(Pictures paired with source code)
=-=-=-=-=

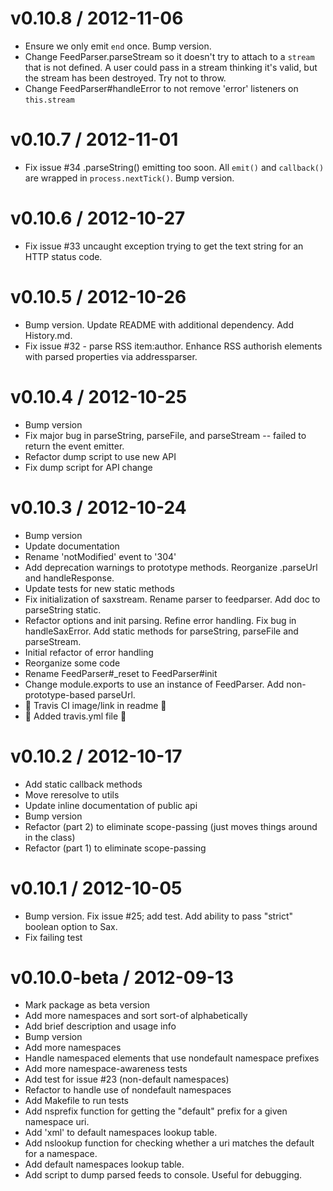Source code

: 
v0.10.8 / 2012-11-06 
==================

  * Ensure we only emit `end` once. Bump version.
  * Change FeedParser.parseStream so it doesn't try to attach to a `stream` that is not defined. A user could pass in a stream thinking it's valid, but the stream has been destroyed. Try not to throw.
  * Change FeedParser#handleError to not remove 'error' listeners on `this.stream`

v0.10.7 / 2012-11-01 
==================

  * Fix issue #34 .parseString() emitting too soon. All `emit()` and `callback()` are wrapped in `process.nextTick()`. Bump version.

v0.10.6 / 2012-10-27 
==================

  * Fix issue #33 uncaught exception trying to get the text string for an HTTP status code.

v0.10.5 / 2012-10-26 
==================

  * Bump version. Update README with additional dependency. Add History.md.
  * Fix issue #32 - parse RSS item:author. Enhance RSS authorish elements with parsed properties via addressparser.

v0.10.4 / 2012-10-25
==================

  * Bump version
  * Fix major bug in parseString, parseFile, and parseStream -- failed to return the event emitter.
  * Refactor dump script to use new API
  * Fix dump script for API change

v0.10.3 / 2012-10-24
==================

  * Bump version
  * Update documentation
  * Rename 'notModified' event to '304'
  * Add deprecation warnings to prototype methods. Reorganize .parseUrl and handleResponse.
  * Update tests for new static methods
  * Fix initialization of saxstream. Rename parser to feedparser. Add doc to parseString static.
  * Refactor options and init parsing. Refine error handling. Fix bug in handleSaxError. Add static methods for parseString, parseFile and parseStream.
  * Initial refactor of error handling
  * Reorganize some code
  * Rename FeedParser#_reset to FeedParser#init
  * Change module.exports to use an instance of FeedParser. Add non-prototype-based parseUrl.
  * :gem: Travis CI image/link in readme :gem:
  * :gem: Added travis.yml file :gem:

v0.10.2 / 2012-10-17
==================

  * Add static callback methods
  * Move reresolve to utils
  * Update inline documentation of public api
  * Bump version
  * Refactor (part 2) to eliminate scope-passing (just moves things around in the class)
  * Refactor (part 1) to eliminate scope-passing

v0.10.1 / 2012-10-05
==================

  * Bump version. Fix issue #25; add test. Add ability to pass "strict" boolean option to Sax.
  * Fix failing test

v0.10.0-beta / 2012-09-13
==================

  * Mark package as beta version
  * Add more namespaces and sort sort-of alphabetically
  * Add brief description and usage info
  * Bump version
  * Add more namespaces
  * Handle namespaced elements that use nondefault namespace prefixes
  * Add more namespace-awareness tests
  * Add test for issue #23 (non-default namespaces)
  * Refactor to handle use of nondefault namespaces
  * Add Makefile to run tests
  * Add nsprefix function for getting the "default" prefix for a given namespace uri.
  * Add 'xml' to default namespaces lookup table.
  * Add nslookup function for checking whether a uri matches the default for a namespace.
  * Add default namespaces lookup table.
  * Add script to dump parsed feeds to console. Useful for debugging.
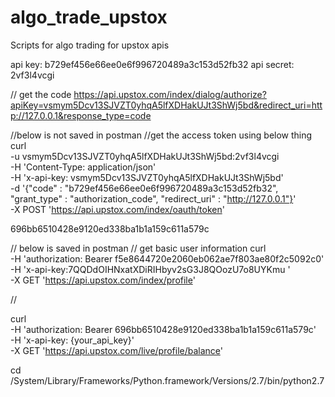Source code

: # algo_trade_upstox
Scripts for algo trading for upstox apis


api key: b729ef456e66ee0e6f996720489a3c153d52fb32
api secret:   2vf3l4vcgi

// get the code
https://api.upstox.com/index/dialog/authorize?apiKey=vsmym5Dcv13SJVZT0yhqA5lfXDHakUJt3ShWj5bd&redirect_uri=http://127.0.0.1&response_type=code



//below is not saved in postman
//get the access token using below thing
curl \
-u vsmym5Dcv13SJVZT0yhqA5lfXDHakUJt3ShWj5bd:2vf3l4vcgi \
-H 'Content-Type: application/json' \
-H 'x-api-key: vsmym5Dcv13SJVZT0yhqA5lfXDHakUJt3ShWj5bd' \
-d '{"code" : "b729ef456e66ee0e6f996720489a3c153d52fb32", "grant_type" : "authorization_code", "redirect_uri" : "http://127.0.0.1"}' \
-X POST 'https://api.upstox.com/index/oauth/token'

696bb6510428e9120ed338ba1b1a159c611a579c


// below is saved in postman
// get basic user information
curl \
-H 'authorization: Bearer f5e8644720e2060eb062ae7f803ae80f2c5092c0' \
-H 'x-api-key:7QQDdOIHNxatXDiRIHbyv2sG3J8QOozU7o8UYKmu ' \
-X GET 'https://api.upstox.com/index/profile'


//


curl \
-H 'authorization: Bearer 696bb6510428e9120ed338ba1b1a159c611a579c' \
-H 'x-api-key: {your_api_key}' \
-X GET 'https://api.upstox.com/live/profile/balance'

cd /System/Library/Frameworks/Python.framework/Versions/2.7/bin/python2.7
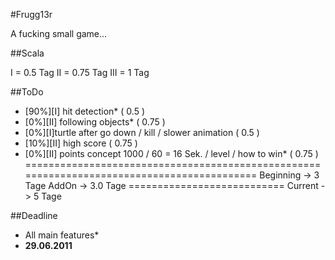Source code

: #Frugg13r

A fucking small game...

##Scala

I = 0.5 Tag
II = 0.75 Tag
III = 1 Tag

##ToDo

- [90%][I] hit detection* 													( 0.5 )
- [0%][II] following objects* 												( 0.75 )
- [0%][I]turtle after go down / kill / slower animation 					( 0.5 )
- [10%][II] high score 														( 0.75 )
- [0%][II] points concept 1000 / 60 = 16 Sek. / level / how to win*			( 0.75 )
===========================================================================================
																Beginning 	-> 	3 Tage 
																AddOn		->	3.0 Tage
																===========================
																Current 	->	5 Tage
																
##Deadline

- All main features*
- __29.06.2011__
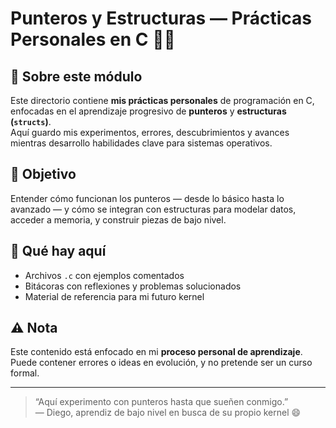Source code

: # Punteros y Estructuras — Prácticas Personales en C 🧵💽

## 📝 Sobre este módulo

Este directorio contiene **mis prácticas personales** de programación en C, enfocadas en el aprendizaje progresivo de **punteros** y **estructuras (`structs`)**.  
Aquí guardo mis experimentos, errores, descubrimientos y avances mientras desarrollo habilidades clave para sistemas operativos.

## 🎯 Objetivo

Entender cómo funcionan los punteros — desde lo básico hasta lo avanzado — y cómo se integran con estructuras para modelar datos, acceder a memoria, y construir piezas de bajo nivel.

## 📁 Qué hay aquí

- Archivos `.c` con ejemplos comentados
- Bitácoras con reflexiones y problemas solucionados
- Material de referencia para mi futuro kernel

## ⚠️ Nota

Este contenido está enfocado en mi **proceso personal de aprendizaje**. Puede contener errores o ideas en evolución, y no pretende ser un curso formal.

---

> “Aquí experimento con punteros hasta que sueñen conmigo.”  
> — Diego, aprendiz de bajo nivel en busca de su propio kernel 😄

=-=-=-=-=

§ DESCRIPTION OF THE TASK
Your answer should be the lines of the records that hold the string "nondefault".

§ EXPECTED ANSWER
  * Handle namespaced elements that use nondefault namespace prefixes
  * Refactor to handle use of nondefault namespaces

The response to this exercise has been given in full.